Selasa, 09 Desember 2008

20

Dari pengeras suara terdengar teriakan parau; “kawan-kawan! Satu rekan kita mati! Mereka menembak Rizal! Jangan mundur! Lawan! Maju… maju!” Mahasiswa kembali keluar dari kampus UBL. Mereka tumpah ruah ke jalan raya ZA Pagaralam, di depan kampus UBL.

“Hidup rakyat…!”
“Tolak RUU Hankam Negara! Tolak Militerisme!”
Ratusan mahasiswa bermuka marah itu, menyerbu Markas Koramil Kedaton, berjarak sekitar 100 meter, berseberangan Jalan raya di depan Universitas Bandar Lampung.
Bendera merah putih yang sejak pagi berkibar di halaman Koramil, diturunkan paksa oleh mahasiswa.
Anak-anak muda pemberani itu merangsek masuk ke dalam kantor Koramil. Mereka dorong-dorongan dengan beberapa anggota tentara. Terdengar kaca jendela runtuh. Salah seorang di antara pengunjuk rasa naik dan berdiri di atas satu pilar pagar tembok Koramil. Dengan corong pengeras suara, lelaki ceking itu mengomandoi rekan-rekannya untuk terus masuk dan menduduki kantor yang dijaga beberapa personel bersenjata.

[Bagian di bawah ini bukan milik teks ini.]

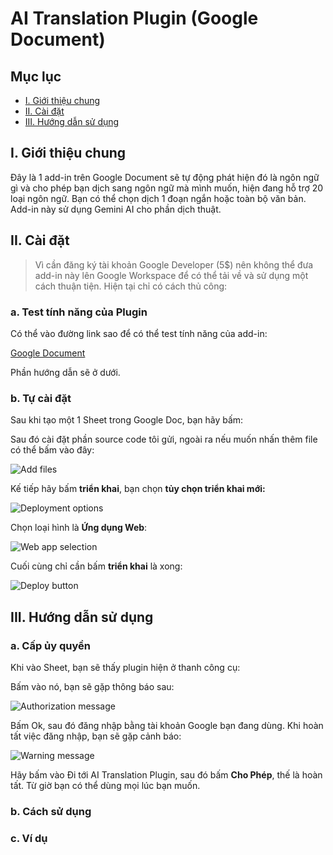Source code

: # AI Translation Plugin (Google Document)

## Mục lục
- [I. Giới thiệu chung](#i-giới-thiệu-chung)
- [II. Cài đặt](#ii-cài-đặt)
- [III. Hướng dẫn sử dụng](#iii-hướng-dẫn-sử-dụng)

## I. Giới thiệu chung

Đây là 1 add-in trên Google Document sẽ tự động phát hiện đó là ngôn ngữ gì và cho phép bạn dịch sang ngôn ngữ mà mình muốn, hiện đang hỗ trợ 20 loại ngôn ngữ. Bạn có thể chọn dịch 1 đoạn ngắn hoặc toàn bộ văn bản. Add-in này sử dụng Gemini AI cho phần dịch thuật.

## II. Cài đặt

> Vì cần đăng ký tài khoản Google Developer (5$) nên không thể đưa add-in này lên Google Workspace để có thể tải về và sử dụng một cách thuận tiện. Hiện tại chỉ có cách thủ công:

### a. Test tính năng của Plugin

Có thể vào đường link sao để có thể test tính năng của add-in:

[Google Document](https://docs.google.com/document/d/1FAzCk661hdXfR2xU648oQv6LYFZT0vxzCVbVz9lVaks/edit?usp=sharing)

Phần hướng dẫn sẽ ở dưới.

### b. Tự cài đặt

Sau khi tạo một 1 Sheet trong Google Doc, bạn hãy bấm:


Sau đó cài đặt phần source code tôi gửi, ngoài ra nếu muốn nhấn thêm file có thể bấm vào đây:

![Add files](https://drive.google.com/uc?export=view&id=1vE0W6s8rT6BKg6cNI_z-1veSMGsEA_oh)

Kế tiếp hãy bấm **triển khai**, bạn chọn **tủy chọn triển khai mới:**

![Deployment options](https://drive.google.com/uc?export=view&id=1ilmTBcdCEQ8oaFDF3FQz-nwbAE0AiKBE)

Chọn loại hình là **Ứng dụng Web**:

![Web app selection](https://drive.google.com/uc?export=view&id=1YxVU9oUQCND0sQy0_PWiJySQ9477lqwN)

Cuối cùng chỉ cần bấm **triển khai** là xong:

![Deploy button](https://drive.google.com/uc?export=view&id=1pTe1iZ5YhVuVapN4Eaw9mWIPVxhVju3F)

## III. Hướng dẫn sử dụng

### a. Cấp ủy quyền

Khi vào Sheet, bạn sẽ thấy plugin hiện ở thanh công cụ:


Bấm vào nó, bạn sẽ gặp thông báo sau:

![Authorization message](https://drive.google.com/uc?export=view&id=17PCGBBCu9nbw_Y8TP_t8YD3yVARszo75)

Bấm Ok, sau đó đăng nhập bằng tài khoản Google bạn đang dùng. Khi hoàn tất việc đăng nhập, bạn sẽ gặp cảnh báo:

![Warning message](https://drive.google.com/uc?export=view&id=1O-odiYe43ps4Do9Q9jraseARqKJUcj5d)

Hãy bấm vào Đi tới AI Translation Plugin, sau đó bấm **Cho Phép**, thế là hoàn tất. Từ giờ bạn có thể dùng mọi lúc bạn muốn.

### b. Cách sử dụng


### c. Ví dụ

Melihat aksi mahasiswa yang mulai kalap, para anggota koramil mundur ke belakang kantornya. Tidak beberapa lama setelah itu, dari belakang kantor itu terdengar rentetan tembakan berkali-kali ke arah kerumunan mahasiswa.
Barisan aksi mahasiswa panik. Mereka perlahan mundur dari Koramil. Suara tembakan terus menyalak. Ratusan mahasiswa kocar-kacir ke seberang jalan. Sebagian besar lari masuk ke kampus UBL, Universitas Bandar Lampung.

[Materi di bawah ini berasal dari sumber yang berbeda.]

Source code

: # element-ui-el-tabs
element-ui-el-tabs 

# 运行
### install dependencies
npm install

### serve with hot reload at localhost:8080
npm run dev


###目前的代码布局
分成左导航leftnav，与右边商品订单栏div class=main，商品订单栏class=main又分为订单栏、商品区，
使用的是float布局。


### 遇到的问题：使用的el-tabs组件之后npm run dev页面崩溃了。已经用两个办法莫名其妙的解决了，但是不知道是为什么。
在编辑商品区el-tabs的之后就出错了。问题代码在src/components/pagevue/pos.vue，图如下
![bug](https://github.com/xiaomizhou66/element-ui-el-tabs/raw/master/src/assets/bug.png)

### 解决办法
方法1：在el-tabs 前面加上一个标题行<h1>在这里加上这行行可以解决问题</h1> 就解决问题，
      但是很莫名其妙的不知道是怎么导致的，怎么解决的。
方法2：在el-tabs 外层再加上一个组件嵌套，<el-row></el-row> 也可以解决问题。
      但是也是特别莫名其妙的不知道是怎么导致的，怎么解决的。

“Hentikan tembakan! Stop! Jangan menembak! Jangan menembak!” pekikan itu muncul dari pengeras suara lelaki ceking yang masih berdiri di atas pagar tembok Koramil. Ia masih bertahan di atas pagar, di antara desingan peluru. Mahasiswa pemberani itu bernama Chairul. Ia terus berteriak-teriak meminta sejumlah personel TNI bersenjata di belakang kantor Koramil menghentikan tembakan.
Namun teriakan “Chai” panggilan akrab Chairul itu, justeru semakin mengobarkan kemarahan personel TNI. Mereka terus menembak. Semakin kalap dan membabibuta. Seorang mahasiswa bernama Rizal yang menghindar ke seberang jalan, tiba-tiba jatuh tersungkur di trotoar jalan. Dari dadanya terlihat darah membasahi kemeja putihnya. Sementara suara letusan senjata masih terdengar.
Begitu mengetahui ada seorang mahasiswa tertembak. Para demonstran mulai terbakar kemarahannya. Mereka kembali maju. Melemparkan batu-batu ke arah kantor Koramil dan kerumunan polisi. Markas Koramil rusak parah. Pagar depan roboh, kaca-kaca jendela pecah.
Di tengah kegaduhan terus memuncak, sebagian mahasiswa langsung membawa Rizal ke Rumah Sakit Umum Abdul Muluk. Namun ketika tiba di ruang Unit Gawat Darurat rumah sakit pemerintah itu, Rizal sudah tidak bernafas lagi. Hasil visum, korban tewas setelah peluru menembus dada kanannya. Mahasiswa semester tiga ini menghembuskan nafas terakhir di atas mobil yang membawanya ke rumah sakit.
Reaksi kematian Rizal, mengundang solidaritas mahasiswa lain dari berbagai kampus PTS dan PTN di Bandar Lampung. Termasuk aktivis LSM yang sebelumnya setengah hati mendukung aksi mahasiswa ini. Lalu mahasiswa dari berbagai perguruan tinggi itu, beramai-ramai maju kembali untuk menguasai kantor Koramil. Salah seorang mahasiswa bernama Muzam dan beberapa kawan-kawannya terus mengobarkan semangat mahasiswa.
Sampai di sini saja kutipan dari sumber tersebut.